* Exercise details *
Check each line of the records below for the word "that" and copy those where it appears.

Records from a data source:

■ ■ ■ ■ ■ ■ ■

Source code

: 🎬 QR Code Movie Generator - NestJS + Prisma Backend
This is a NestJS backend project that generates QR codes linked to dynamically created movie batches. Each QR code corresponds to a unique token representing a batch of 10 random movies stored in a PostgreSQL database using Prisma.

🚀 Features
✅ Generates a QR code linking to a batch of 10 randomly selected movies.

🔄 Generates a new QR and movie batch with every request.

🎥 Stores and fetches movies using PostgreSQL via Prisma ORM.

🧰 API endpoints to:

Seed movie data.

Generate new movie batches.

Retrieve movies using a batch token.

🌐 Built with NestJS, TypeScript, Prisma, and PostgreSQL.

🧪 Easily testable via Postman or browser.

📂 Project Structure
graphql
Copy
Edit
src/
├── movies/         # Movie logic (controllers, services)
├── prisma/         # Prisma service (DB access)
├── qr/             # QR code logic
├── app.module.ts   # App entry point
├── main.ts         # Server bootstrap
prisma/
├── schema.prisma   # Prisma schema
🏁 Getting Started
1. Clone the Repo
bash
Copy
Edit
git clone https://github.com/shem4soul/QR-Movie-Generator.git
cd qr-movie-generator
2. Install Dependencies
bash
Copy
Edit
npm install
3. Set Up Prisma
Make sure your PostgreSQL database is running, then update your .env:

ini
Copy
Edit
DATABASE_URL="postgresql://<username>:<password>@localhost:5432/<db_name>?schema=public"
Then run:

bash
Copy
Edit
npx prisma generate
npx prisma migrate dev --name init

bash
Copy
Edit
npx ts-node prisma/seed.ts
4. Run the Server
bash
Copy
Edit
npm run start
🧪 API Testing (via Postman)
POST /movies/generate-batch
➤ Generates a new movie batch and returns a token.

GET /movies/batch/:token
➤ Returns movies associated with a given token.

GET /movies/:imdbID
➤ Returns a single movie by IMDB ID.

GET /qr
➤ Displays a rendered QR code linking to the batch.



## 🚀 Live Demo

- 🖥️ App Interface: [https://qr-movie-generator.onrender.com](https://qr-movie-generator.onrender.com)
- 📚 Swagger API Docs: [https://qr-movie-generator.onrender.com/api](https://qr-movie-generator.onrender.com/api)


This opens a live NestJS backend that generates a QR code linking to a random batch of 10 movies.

■ ■ ■ ■ ■ ■ ■

* Solution *
This is a NestJS backend project that generates QR codes linked to dynamically created movie batches. Each QR code corresponds to a unique token representing a batch of 10 random movies stored in a PostgreSQL database using Prisma.
This opens a live NestJS backend that generates a QR code linking to a random batch of 10 movies.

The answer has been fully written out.